この一行には、水戸藩士や郷士だけではなく、地元の僧侶や農民、また、これら天狗党に参加している者の家族である女子供も同行していましたから、なるべく、無用な争いは避けたい・・・
それには、まず天狗党自身がトラブルを招くような事をしない事!
以前、その軍資金集めでトラブルになり、地元住民を殺害したり、放火して村の大半を焼いた田中愿蔵(げんぞう)の例(攘夷の魁・天狗党の模索を参照>>)もありますから・・・
そこで、出発前には、再編成された部隊に対して、きびしい軍令を発します。
- 無罪の一般人を殺したり怪我させたりしてはいけない
- 民家に入り、盗みを働いてはいけない
- 婦女子をみだりに近づけてはいけない
- 田畑の作物を荒らしてじはいけない
- 隊長の命令を待たずに行動してはいけない
・・・と、まぁ、いまさら言われる事もない、当然っちゃー当然の項目なのですが、きびしいのは項目ではなく、罰則・・・上記の事に違反した場合は、即刻、斬首!
後の新撰組もそうですが、多種多様の人間を抱える集団は、これくらいのきびしい罰則を設けないと、その秩序は保てないのかも知れません。
かくして元治元年(1864年)11月1日、1000人余りの隊列が、常陸(茨城県)は大子(だいご)を出発し、一路、西へと進み始めたのです。

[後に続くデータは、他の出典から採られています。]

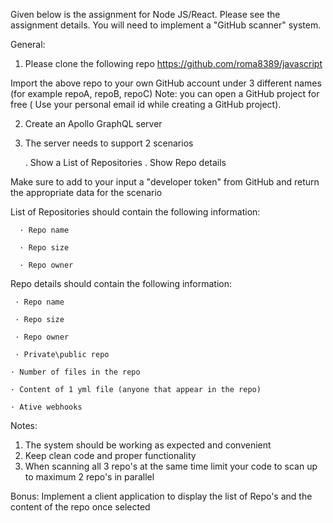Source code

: Given below is the assignment for Node JS/React. 
Please see the assignment details. You will need to implement a "GitHub scanner" system.

General:

1. Please clone the following repo 
https://github.com/roma8389/javascript

Import the above repo to your own GitHub account under 3 different names (for example repoA, repoB, repoC) 
Note: you can open a GitHub project for free ( Use your personal email id while creating a GitHub project).


2. Create an Apollo GraphQL server 

3. The server needs to support 2 scenarios 

      .     Show a List of Repositories 
      .      Show Repo details 

Make sure to add to your input a "developer token" from GitHub and return the appropriate data for the scenario

List of Repositories should contain the following information:

      · Repo name

      · Repo size

      · Repo owner

Repo details should contain the following information:

     · Repo name

     · Repo size

     · Repo owner

     · Private\public repo

    · Number of files in the repo

    · Content of 1 yml file (anyone that appear in the repo)

    · Ative webhooks

Notes:
1. The system should be working as expected and convenient
2. Keep clean code and proper functionality
3. When scanning all 3 repo's at the same time limit your code to scan up to maximum 2 repo's in parallel 

Bonus:
Implement a client application to display the list of Repo's and the content of the repo once selected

その行軍の様子が、いくつかの手記に記録されています。
- 先手:薄井督太郎
白綸子(りんず)の小袖に黒紋付黄麻の陣羽織
=随兵・五十余 - 第一備(ぞなえ):大将・三橋半六(はんろく)
黄羅紗(らしゃ)の陣羽織
=大砲・2門、随兵・百人余 - 第二備:大将・山国兵部(やまくにひょうぶ)
猩々緋(しょうしょうひ)の陣羽織
=大砲・2門、「魁」の旗・1流、随兵・百人余 - 第三備:大将・藤田小四郎
紺糸嚇(おどし)の鎧に金鍬形の兜、
黒ビロードの陣羽織
=大砲・2門、「赤心」の旗・1流、随兵・百五十余
これらの「大将=騎乗した武士」は、約200名ほどいて、それぞれ従う歩兵の総勢は500余りは、皆、武装して陣笠を着用、荷物を曳く馬が50ほど、大砲は合計で15挺・・・これらが、かの旗々をひるがえして行軍するさまは、まるで錦絵のようだったのだとか・・・カッコイイなぁ~~(*≧m≦*)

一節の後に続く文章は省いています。